Conforme a investigação, a corretora foi morta com disparos de arma de fogo calibre .380. O caso ganhou novos desdobramentos no dia 28 de janeiro, quando Cléber confessou o crime e levou os policiais até uma área de mata às margens da GO-213, onde havia escondido os restos mortais da vítima.

Outro elemento considerado fundamental para o avanço das investigações foi a localização do celular de Daiane dentro da caixa de esgoto do condomínio. A perícia conseguiu recuperar vídeos gravados pelo aparelho, que registraram o momento do ataque e passaram a integrar o conjunto de provas do processo.

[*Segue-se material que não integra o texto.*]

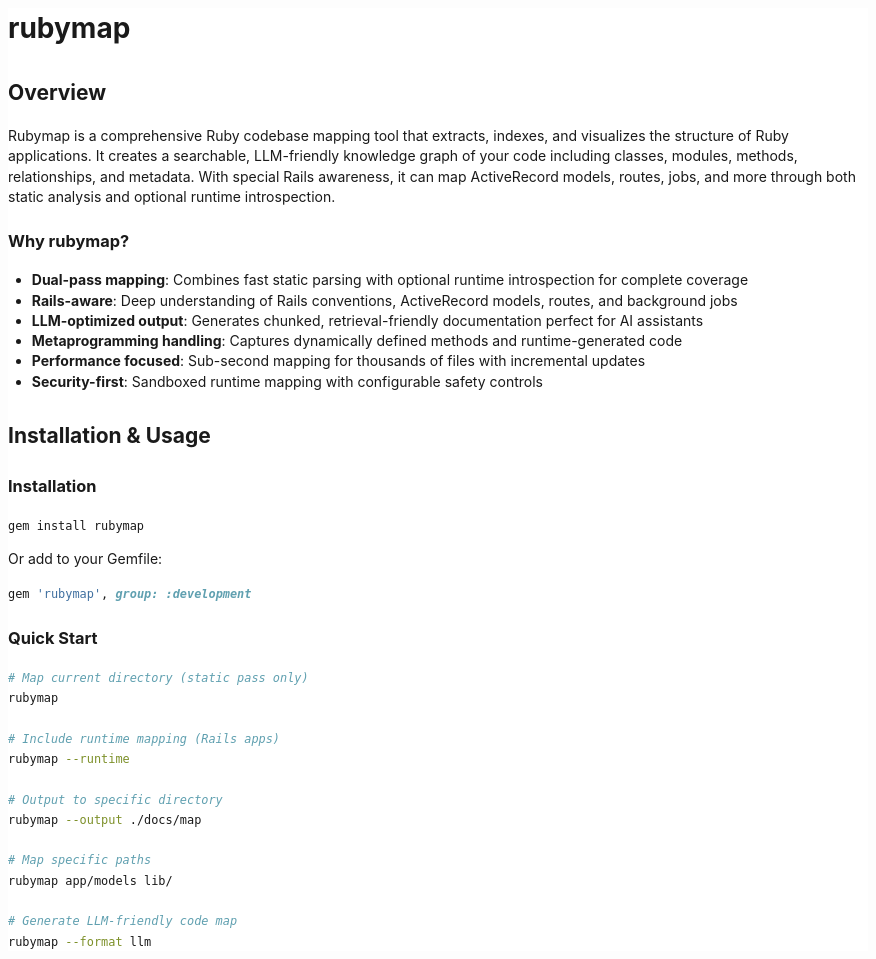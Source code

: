 # rubymap

## Overview

Rubymap is a comprehensive Ruby codebase mapping tool that extracts, indexes, and visualizes the structure of Ruby applications. It creates a searchable, LLM-friendly knowledge graph of your code including classes, modules, methods, relationships, and metadata. With special Rails awareness, it can map ActiveRecord models, routes, jobs, and more through both static analysis and optional runtime introspection.

### Why rubymap?

- **Dual-pass mapping**: Combines fast static parsing with optional runtime introspection for complete coverage
- **Rails-aware**: Deep understanding of Rails conventions, ActiveRecord models, routes, and background jobs
- **LLM-optimized output**: Generates chunked, retrieval-friendly documentation perfect for AI assistants
- **Metaprogramming handling**: Captures dynamically defined methods and runtime-generated code
- **Performance focused**: Sub-second mapping for thousands of files with incremental updates
- **Security-first**: Sandboxed runtime mapping with configurable safety controls

## Installation & Usage

### Installation

```bash
gem install rubymap
```

Or add to your Gemfile:

```ruby
gem 'rubymap', group: :development
```

### Quick Start

```bash
# Map current directory (static pass only)
rubymap

# Include runtime mapping (Rails apps)
rubymap --runtime

# Output to specific directory
rubymap --output ./docs/map

# Map specific paths
rubymap app/models lib/

# Generate LLM-friendly code map
rubymap --format llm
```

As imagens extraídas do celular também indicaram tentativas do acusado de destruir evidências digitais e se desfazer de objetos pessoais da corretora após o crime.

Na época das investigações, o filho do síndico, Maicon Douglas, chegou a ser preso sob suspeita de participação no assassinato. No entanto, ele foi solto posteriormente por ausência de elementos suficientes que justificassem a manutenção da prisão.

Cléber Rosa de Oliveira responde pelos crimes de homicídio e ocultação de cadáver. A defesa chegou a solicitar liberdade provisória, mas os pedidos foram negados pela Justiça de Caldas Novas, que manteve a prisão preventiva do acusado diante da gravidade do caso.

Agora, a expectativa gira em torno da decisão judicial que poderá encaminhar o síndico ao Tribunal do Júri, onde sete jurados populares irão decidir sobre sua condenação ou absolvição.